Dataset entries:
|---|

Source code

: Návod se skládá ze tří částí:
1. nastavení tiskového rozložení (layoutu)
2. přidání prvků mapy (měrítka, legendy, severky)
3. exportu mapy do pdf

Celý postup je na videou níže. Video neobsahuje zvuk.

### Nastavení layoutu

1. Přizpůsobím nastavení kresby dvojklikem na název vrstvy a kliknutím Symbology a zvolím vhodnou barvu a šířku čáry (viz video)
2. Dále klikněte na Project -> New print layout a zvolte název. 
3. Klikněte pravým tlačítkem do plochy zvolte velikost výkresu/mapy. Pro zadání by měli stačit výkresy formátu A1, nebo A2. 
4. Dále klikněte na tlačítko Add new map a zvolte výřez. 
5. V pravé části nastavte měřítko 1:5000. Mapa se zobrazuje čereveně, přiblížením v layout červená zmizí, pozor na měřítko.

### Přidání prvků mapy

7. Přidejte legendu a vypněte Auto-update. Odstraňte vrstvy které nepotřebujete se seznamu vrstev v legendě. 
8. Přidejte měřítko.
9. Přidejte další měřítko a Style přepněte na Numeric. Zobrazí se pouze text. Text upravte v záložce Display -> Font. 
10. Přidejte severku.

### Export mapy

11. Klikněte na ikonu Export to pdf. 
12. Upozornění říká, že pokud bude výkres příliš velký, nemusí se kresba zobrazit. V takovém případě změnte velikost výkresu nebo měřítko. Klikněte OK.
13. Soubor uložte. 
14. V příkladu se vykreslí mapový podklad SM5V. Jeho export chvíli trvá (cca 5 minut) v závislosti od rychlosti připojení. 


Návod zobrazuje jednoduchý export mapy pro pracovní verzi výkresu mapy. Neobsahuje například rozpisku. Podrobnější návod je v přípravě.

|---|

Exercise directions –
Give the records again, unchanged and complete.

Response to this task –
Source code

: Návod se skládá ze tří částí:
1. nastavení tiskového rozložení (layoutu)
2. přidání prvků mapy (měrítka, legendy, severky)
3. exportu mapy do pdf

Celý postup je na videou níže. Video neobsahuje zvuk.

### Nastavení layoutu

1. Přizpůsobím nastavení kresby dvojklikem na název vrstvy a kliknutím Symbology a zvolím vhodnou barvu a šířku čáry (viz video)
2. Dále klikněte na Project -> New print layout a zvolte název. 
3. Klikněte pravým tlačítkem do plochy zvolte velikost výkresu/mapy. Pro zadání by měli stačit výkresy formátu A1, nebo A2. 
4. Dále klikněte na tlačítko Add new map a zvolte výřez. 
5. V pravé části nastavte měřítko 1:5000. Mapa se zobrazuje čereveně, přiblížením v layout červená zmizí, pozor na měřítko.

### Přidání prvků mapy

7. Přidejte legendu a vypněte Auto-update. Odstraňte vrstvy které nepotřebujete se seznamu vrstev v legendě. 
8. Přidejte měřítko.
9. Přidejte další měřítko a Style přepněte na Numeric. Zobrazí se pouze text. Text upravte v záložce Display -> Font. 
10. Přidejte severku.

### Export mapy

11. Klikněte na ikonu Export to pdf. 
12. Upozornění říká, že pokud bude výkres příliš velký, nemusí se kresba zobrazit. V takovém případě změnte velikost výkresu nebo měřítko. Klikněte OK.
13. Soubor uložte. 
14. V příkladu se vykreslí mapový podklad SM5V. Jeho export chvíli trvá (cca 5 minut) v závislosti od rychlosti připojení. 


Návod zobrazuje jednoduchý export mapy pro pracovní verzi výkresu mapy. Neobsahuje například rozpisku. Podrobnější návod je v přípravě.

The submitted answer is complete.